(Data for analysis begins)

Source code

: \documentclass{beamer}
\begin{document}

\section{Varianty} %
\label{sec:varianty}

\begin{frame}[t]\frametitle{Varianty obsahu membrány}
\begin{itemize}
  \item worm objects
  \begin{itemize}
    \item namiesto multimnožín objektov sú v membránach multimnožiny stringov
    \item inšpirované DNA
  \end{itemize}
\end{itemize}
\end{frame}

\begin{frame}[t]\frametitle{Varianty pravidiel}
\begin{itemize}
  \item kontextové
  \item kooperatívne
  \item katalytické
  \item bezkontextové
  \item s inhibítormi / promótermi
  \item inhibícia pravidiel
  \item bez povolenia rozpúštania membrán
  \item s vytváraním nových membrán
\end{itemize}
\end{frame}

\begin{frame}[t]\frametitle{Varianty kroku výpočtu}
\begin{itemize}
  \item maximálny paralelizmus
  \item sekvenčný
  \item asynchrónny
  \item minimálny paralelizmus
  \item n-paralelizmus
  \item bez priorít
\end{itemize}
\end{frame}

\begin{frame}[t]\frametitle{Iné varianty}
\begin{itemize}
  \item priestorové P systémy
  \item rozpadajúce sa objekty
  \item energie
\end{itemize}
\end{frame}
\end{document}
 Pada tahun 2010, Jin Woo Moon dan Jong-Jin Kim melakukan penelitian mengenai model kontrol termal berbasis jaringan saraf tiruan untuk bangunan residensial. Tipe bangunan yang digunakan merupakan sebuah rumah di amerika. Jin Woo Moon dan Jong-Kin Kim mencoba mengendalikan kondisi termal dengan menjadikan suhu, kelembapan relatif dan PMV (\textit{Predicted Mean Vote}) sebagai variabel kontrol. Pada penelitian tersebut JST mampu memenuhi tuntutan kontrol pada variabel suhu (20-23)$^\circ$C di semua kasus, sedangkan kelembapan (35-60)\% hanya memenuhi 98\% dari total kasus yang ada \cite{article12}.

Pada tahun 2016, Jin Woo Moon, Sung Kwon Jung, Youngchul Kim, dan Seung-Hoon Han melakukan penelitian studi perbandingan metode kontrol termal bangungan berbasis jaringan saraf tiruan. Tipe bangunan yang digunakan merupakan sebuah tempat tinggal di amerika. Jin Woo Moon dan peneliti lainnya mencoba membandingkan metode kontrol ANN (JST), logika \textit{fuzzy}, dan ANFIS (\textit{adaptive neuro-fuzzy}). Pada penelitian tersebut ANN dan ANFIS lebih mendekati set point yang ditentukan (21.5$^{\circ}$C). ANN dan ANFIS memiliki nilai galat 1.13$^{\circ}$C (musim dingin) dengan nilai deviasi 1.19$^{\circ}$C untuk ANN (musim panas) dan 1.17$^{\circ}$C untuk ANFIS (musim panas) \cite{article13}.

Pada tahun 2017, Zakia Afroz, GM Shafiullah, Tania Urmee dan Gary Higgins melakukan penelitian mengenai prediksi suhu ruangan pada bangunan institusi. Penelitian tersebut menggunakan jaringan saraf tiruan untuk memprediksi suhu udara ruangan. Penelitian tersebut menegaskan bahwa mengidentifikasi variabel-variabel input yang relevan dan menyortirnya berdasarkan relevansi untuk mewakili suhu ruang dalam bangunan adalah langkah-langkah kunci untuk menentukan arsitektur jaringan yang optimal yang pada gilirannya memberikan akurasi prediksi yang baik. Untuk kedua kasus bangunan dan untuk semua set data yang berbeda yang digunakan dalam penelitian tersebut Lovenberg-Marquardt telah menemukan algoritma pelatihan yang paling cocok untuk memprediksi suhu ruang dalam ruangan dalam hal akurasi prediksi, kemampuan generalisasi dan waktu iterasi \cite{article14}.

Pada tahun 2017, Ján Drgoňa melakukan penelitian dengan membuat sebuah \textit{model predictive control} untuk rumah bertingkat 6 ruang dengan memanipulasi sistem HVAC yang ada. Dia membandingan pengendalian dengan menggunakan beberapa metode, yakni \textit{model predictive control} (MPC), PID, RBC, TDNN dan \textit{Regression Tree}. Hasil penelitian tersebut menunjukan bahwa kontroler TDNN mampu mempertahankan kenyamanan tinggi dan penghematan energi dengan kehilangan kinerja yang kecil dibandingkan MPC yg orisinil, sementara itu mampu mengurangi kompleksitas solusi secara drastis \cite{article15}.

(Data for analysis ends)

■ Exercise brief
One figure is all that is needed: the number of lines above in which the word "frametitle" appears.

■ Answer to this exercise
4